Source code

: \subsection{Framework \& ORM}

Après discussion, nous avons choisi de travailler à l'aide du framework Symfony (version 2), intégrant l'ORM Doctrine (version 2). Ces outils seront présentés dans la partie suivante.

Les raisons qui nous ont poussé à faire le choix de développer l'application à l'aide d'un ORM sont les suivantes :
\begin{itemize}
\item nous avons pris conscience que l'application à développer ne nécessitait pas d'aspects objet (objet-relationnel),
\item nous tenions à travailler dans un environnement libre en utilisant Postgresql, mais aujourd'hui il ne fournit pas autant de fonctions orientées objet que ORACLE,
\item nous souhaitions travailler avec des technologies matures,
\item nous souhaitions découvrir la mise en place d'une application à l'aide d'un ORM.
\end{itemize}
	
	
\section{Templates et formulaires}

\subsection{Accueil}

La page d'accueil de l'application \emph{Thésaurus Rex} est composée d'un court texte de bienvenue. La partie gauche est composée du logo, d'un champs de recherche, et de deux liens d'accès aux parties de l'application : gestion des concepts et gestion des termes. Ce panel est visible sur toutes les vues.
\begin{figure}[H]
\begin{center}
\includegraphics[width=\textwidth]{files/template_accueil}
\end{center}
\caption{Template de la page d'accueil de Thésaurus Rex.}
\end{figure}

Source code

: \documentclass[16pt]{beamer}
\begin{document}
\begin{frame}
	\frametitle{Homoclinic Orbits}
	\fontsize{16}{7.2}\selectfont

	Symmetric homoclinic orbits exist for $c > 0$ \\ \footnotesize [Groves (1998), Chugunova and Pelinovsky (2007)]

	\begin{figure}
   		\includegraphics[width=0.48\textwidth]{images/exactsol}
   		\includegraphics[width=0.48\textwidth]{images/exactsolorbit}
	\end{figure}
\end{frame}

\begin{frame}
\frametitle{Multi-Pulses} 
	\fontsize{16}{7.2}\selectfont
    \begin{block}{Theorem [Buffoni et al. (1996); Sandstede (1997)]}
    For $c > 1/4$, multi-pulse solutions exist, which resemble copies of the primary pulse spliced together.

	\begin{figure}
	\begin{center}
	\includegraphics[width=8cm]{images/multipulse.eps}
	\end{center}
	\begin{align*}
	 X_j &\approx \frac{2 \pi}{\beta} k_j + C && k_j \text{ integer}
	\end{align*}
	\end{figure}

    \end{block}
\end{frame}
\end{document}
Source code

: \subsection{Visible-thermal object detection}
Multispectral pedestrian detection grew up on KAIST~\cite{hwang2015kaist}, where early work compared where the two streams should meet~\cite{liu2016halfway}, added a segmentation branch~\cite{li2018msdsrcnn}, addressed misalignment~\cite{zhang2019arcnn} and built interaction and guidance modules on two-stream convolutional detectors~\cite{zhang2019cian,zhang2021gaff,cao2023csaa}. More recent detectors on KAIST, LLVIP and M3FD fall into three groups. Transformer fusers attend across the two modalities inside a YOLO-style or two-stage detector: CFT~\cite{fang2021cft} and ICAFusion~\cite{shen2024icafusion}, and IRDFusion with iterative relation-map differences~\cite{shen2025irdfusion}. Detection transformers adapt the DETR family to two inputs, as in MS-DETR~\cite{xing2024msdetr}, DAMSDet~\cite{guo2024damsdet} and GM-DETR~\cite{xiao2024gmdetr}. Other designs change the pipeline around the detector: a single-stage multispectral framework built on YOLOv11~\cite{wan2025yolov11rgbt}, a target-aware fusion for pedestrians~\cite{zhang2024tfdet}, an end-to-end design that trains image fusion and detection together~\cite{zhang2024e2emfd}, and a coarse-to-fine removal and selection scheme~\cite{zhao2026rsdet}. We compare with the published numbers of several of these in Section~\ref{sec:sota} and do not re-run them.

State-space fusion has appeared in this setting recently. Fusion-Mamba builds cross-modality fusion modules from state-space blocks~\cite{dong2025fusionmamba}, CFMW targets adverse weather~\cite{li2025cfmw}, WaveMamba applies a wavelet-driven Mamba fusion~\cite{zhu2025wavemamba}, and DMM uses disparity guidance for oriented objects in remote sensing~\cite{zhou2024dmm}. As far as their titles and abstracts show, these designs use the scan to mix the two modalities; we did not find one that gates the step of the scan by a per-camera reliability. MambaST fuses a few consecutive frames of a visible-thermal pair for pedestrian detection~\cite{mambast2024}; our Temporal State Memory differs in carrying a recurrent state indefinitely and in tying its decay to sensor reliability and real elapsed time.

■ Problem description ■
Within the records, filter for lines that contain the word "width" and show each one.

■ Output for this exercise ■
\includegraphics[width=\textwidth]{files/template_accueil}
   		\includegraphics[width=0.48\textwidth]{images/exactsol}
   		\includegraphics[width=0.48\textwidth]{images/exactsolorbit}
	\includegraphics[width=8cm]{images/multipulse.eps}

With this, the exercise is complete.